Anna North’s new novel opens in a bog in northwest England, where crews dig up a body and believe they have solved a cold case. Thirty years ago, a local man killed his wife and threw her into the bog to hide the evidence — or so he confessed — and police summon a forensic anthropologist to investigate.
But when our main character, Agnes, arrives at the scene, she discovers that the spongy marsh hides a much older mystery: The body from the bog is more than 2,000 years old, dating all the way back to the dawn of the Roman Empire. The remains are surprisingly well preserved, almost beautiful, and it’s up to the forensic bone specialist to figure out how she died and possibly how she lived.

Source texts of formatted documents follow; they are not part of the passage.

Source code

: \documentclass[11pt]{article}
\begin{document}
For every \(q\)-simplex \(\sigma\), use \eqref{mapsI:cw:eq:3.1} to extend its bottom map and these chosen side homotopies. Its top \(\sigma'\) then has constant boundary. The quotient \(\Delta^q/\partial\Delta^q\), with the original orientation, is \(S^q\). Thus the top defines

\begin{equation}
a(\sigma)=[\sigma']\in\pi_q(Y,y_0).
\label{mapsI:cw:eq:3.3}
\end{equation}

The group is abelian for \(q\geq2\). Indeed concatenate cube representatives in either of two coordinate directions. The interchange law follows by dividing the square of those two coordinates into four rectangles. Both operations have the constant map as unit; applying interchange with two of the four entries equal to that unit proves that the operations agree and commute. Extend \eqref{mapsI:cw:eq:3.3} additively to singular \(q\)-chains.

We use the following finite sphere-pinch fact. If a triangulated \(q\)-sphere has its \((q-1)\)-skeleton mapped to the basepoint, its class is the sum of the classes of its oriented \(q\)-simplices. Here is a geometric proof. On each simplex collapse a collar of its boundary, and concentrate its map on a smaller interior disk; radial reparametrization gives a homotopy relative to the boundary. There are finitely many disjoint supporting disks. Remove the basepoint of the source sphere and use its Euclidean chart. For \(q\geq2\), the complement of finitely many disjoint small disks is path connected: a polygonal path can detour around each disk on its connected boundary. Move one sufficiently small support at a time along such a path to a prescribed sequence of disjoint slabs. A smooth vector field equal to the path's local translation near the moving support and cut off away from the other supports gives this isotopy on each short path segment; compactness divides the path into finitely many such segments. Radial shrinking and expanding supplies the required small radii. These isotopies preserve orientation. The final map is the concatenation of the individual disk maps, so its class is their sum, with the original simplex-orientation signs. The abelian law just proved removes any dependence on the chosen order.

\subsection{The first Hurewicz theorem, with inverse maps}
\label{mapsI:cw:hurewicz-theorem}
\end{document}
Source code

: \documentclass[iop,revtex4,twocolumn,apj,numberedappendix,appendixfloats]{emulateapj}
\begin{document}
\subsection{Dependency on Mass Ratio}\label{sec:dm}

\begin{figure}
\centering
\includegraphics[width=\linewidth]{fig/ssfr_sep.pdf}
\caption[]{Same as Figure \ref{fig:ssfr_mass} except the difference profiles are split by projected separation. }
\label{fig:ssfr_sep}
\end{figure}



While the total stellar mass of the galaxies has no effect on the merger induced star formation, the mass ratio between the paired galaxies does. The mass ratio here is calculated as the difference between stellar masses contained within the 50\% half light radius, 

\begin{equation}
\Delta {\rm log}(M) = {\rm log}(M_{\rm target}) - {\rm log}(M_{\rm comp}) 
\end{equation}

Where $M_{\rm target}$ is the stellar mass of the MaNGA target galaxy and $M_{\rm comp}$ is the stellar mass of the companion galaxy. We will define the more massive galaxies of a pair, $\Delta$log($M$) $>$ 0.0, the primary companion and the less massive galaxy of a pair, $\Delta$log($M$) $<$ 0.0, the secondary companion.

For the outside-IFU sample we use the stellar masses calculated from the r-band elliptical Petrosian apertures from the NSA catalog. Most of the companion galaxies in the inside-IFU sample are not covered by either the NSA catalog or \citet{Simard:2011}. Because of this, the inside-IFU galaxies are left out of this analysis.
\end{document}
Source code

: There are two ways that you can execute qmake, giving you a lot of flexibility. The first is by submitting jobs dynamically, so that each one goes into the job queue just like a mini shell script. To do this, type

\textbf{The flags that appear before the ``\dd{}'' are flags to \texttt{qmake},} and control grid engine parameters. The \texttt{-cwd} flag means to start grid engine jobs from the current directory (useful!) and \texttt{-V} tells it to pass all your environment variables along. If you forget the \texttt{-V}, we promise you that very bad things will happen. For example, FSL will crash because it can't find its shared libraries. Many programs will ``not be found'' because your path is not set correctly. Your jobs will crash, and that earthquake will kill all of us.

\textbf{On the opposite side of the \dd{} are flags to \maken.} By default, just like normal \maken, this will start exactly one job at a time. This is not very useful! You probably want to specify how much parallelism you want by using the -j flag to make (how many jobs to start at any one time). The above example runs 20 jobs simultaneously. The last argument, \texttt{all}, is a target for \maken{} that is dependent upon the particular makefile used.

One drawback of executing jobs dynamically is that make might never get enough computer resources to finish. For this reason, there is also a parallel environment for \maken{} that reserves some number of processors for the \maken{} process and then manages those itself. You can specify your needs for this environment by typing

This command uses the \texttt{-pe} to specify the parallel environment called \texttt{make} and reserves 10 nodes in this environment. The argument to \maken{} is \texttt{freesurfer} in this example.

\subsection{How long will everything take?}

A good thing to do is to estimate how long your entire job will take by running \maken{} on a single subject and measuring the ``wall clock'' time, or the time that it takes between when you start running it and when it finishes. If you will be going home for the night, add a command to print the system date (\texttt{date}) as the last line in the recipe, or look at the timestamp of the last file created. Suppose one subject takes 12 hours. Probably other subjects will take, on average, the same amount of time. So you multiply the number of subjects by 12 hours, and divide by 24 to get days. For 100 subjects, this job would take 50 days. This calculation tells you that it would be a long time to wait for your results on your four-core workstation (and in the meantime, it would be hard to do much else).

Bog Queen is North’s fourth novel, and a far cry from the Wild West of Outlawed or her post-apocalyptic America Pacifica. The setting here is very much a character, as North devotes occasional chapters to the collective voice of a moss colony that inhabits the bog.

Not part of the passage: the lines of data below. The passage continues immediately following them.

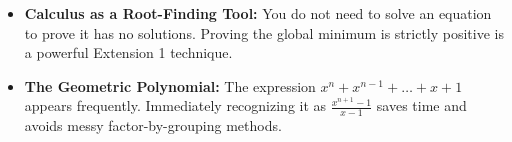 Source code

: \begin{takeaways}
\begin{itemize}[leftmargin=*]
\item \textbf{Calculus as a Root-Finding Tool:} You do not need to solve an equation to prove it has no solutions. Proving the global minimum is strictly positive is a powerful Extension 1 technique.
\item \textbf{The Geometric Polynomial:} The expression $x^n + x^{n-1} + \dots + x + 1$ appears frequently. Immediately recognizing it as $\frac{x^{n+1}-1}{x-1}$ saves time and avoids messy factor-by-grouping methods.
\end{itemize}
\end{takeaways}

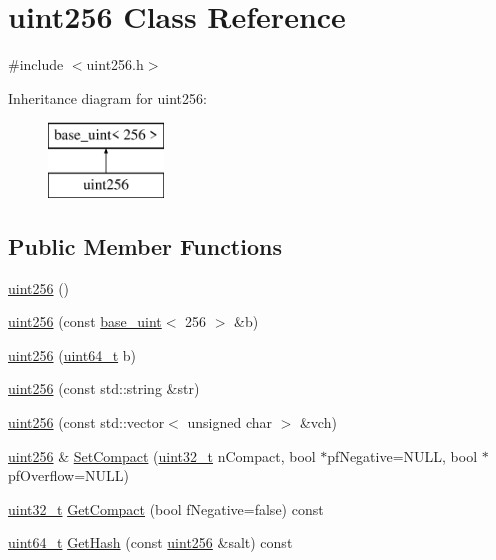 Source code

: \hypertarget{classuint256}{}\section{uint256 Class Reference}
\label{classuint256}


{\ttfamily \#include $<$uint256.\+h$>$}

Inheritance diagram for uint256\+:\begin{figure}[H]
\begin{center}
\leavevmode
\includegraphics[height=2.000000cm]{classuint256}
\end{center}
\end{figure}
\subsection*{Public Member Functions}
\begin{DoxyCompactItemize}
\item 
\hyperlink{classuint256_aca0c2c2c61e453717e72a4eaec71168f}{uint256} ()
\item 
\hyperlink{classuint256_af6d285b43ee909dd07448c0dba0c1606}{uint256} (const \hyperlink{classbase__uint}{base\+\_\+uint}$<$ 256 $>$ \&b)
\item 
\hyperlink{classuint256_a1d340146fe2db1dfe45bc6c721e7588b}{uint256} (\hyperlink{stdint_8h_aaa5d1cd013383c889537491c3cfd9aad}{uint64\+\_\+t} b)
\item 
\hyperlink{classuint256_a4078e4911984722778f19581865462b9}{uint256} (const std\+::string \&str)
\item 
\hyperlink{classuint256_a7cad0fc486ebc2ed02462d5a7d4e4f2d}{uint256} (const std\+::vector$<$ unsigned char $>$ \&vch)
\item 
\hyperlink{classuint256}{uint256} \& \hyperlink{classuint256_a54bc91c8535c43f881bba1fdb11ca7fa}{Set\+Compact} (\hyperlink{stdint_8h_a435d1572bf3f880d55459d9805097f62}{uint32\+\_\+t} n\+Compact, bool $\ast$pf\+Negative=N\+U\+L\+L, bool $\ast$pf\+Overflow=N\+U\+L\+L)
\item 
\hyperlink{stdint_8h_a435d1572bf3f880d55459d9805097f62}{uint32\+\_\+t} \hyperlink{classuint256_af30486eee47f077f91ed762d0db6ddca}{Get\+Compact} (bool f\+Negative=false) const 
\item 
\hyperlink{stdint_8h_aaa5d1cd013383c889537491c3cfd9aad}{uint64\+\_\+t} \hyperlink{classuint256_a2ed8bd4e54421a37430768374a7e91b3}{Get\+Hash} (const \hyperlink{classuint256}{uint256} \&salt) const 
\end{DoxyCompactItemize}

“I think you should take a longer view on things,” the ancient colony explains. “Yes, you found a body here. But is the body really what’s important? Or is it the conversation the body opens up about the earth, the past, the future — is that what really matters?”
As Agnes struggles to decipher the mystery of the woman in the bog, she gets caught up in a battle between developers and a group of activists trying to preserve the bog. She also is forced to question her professional expertise, her personal strength and her place in the world.
An alternating timeline takes us back to the Iron Age and the voice of the bog woman herself — a Celtic priestess who was “the druid of Bereda,” who struggles to navigate her spiritual and diplomatic duties during the dawn of the Roman Empire.
The result is a complex and beautifully written story that explores female power and leadership across time, as well as environmental concerns. It also meshes past and present in surprising ways, illustrating the connections between humans and nature and our evolving belief systems.
In one compelling scene, the bog queen watches an ancient priest try to interpret messages from the gods and predict the future by examining the entrails of a sacrificed goat — a practice known as haruspicy [her-USS-puh-see]. Meanwhile, Agnes embraces all the tools of modern technology in her attempt to recreate the past and solve her case. A scientist to her core, and a likeable misfit, Agnes at one point thinks fondly back to her first graphing calculator, which she says her father “presented to her as if it were an object of awesome power, a young knight’s first sword.”
Bog Queen offers everything fans love about historical fiction: a fascinating look back through time with memorable characters, remarkable settings and a story that moves along at a steady clip.